The bill alleges (1) that the deed in question was without consideration and fraudulent as against creditors; and (2) that the consideration, if it existed, was that of an existing debt, and the conveyance was a preference avoided by the bankrupt act, because the bankrupt was then insolvent, and the grantee had reasonable cause to believe that the deed was intended by the bankrupt to give a preference. Upon the hearing it was also claimed (3) that the deed was not delivered to or accepted by the grantee until after the filing of the petition in bankruptcy, and it was, therefore, under the act, ineffective against the trustee's title.

As to the first claim—that the deed was intended to defraud creditors—the evidence clearly establishes that the bankrupt owed Mrs. Steigert, his sister, $500 for money borrowed some years before, upon which he had been paying the interest, and that the deed in question was for the purpose of paying the note, which was surrendered upon the receipt of the deed by the grantee. The property conveyed is not worth the amount of the note, $250 being the only value given in the evidence. At the time of the conveyance the debtor was insolvent, and, as I conclude from the evidence, intended a preference by the conveyance, but under our laws such preference is not a fraud upon creditors. Complainant's counsel contend that such conveyance by a bankrupt by way of preference is itself a fraud upon creditors, under the bankrupt law, and can be avoided by the trustee, under the sixty-seventh section [U. S. Comp. St. 1901, p. 3449], because Mrs. Steigert was not a purchaser in good faith and for a present consideration. I cannot give my assent to this construction. The language used in this section is the same used in the statute of frauds, and I take the section to be intended to reach transactions of the same character, and to give to the trustee the same right which creditors had under that statute to set aside fraudulent conveyances. Its language cannot be construed as intended to make acts which were not previously fraudulent against creditors frauds on creditors under the bankrupt act. Preferences fraudulent under the act are described in the sixtieth section [U. S. Comp. St. 1901, p. 3445], and remedies therefor are provided. These sections would have been unnecessary if every conveyance for a precedent debt was a fraud upon creditors under the act. No authority has been cited by counsel for this contention as to the construction of the act.

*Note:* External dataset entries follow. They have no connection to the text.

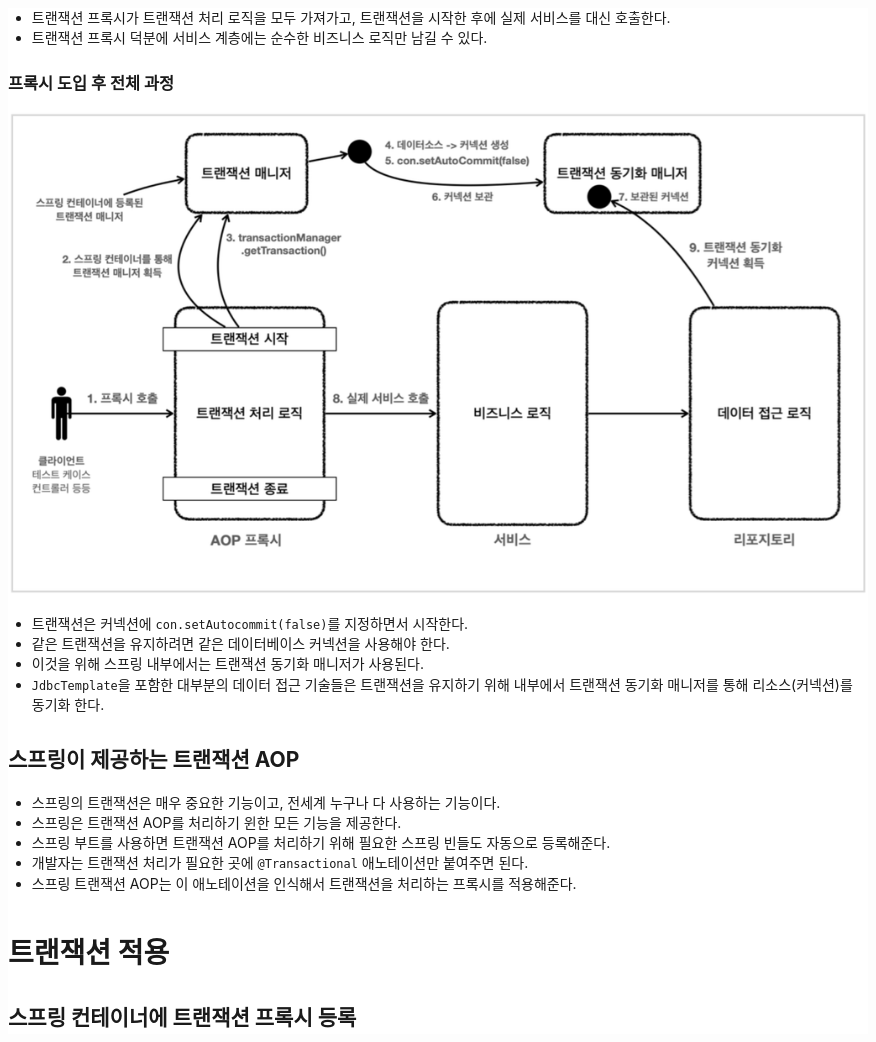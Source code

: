 * 트랜잭션 프록시가 트랜잭션 처리 로직을 모두 가져가고, 트랜잭션을 시작한 후에 실제 서비스를 대신 호출한다.
* 트랜잭션 프록시 덕분에 서비스 계층에는 순수한 비즈니스 로직만 남길 수 있다.

### 프록시 도입 후 전체 과정

![ST03.png](files/images/st/ST03.png)

* 트랜잭션은 커넥션에 `con.setAutocommit(false)`를 지정하면서 시작한다.
* 같은 트랜잭션을 유지하려면 같은 데이터베이스 커넥션을 사용해야 한다.
* 이것을 위해 스프링 내부에서는 트랜잭션 동기화 매니저가 사용된다.
* `JdbcTemplate`을 포함한 대부분의 데이터 접근 기술들은 트랜잭션을 유지하기 위해 내부에서 트랜잭션 동기화 매니저를 통해 리소스(커넥션)를 동기화 한다.

## 스프링이 제공하는 트랜잭션 AOP

* 스프링의 트랜잭션은 매우 중요한 기능이고, 전세계 누구나 다 사용하는 기능이다.
* 스프링은 트랜잭션 AOP를 처리하기 윈한 모든 기능을 제공한다.
* 스프링 부트를 사용하면 트랜잭션 AOP를 처리하기 위해 필요한 스프링 빈들도 자동으로 등록해준다.
* 개발자는 트랜잭션 처리가 필요한 곳에 `@Transactional` 애노테이션만 붙여주면 된다.
* 스프링 트랜잭션 AOP는 이 애노테이션을 인식해서 트랜잭션을 처리하는 프록시를 적용해준다.

# 트랜잭션 적용

## 스프링 컨테이너에 트랜잭션 프록시 등록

Second. The trustee's right to recover the property from the creditor, Mrs. Steigert, as an unlawful preference, depends upon the proof that at the time of the conveyance the debtor was insolvent, and the creditor, or her agent, "had reasonable cause to believe that it was intended thereby to give a preference." The proofs sufficiently establish, as I have said, that at the time of the transfer the debtor was insolvent, and the dispute on this branch of the case relates to Mrs. Steigert's having reasonable cause to believe that a preference was intended. The only evidence on this question is that of the debtor and the creditor, the two witnesses called by the trustee. Both of these witnesses had been previously examined under oath in the bankruptcy proceedings in regard to the conveyance, and the evidence then given by both witnesses is offered in addition to the evidence of both regularly taken on this hearing. The evidence in the bankruptcy proceedings was taken in October, 1900, shortly after the conveyance, and in some respects differs from the evidence on this hearing, which occurred nearly a year later. The evidence of Mrs. Steigert, taken in the bankruptcy proceedings, relating to the transfer, being offered entire as an admission against her. Is also admissible, as having the effect of evidence in her favor, and as evidence on this hearing of facts there testified to by her bearing on the present issues. Best, Evid. sec. 520; 1 Jones, Evid. § 295. She is a woman of little or no business experience; seems to have had no business transactions whatever, except with relatives (her brother and daughter), to whom she has loaned the comparatively small sum received from her husband's estate. Her memory at the present hearing was defective, especially in the matter of dates, which are of importance; and, as to her evidence, I am inclined to think that, where her evidence taken here differs materially from the evidence taken in the bankruptcy proceedings, the latter is more reliable. I see no reason whatever to doubt her honesty in either account.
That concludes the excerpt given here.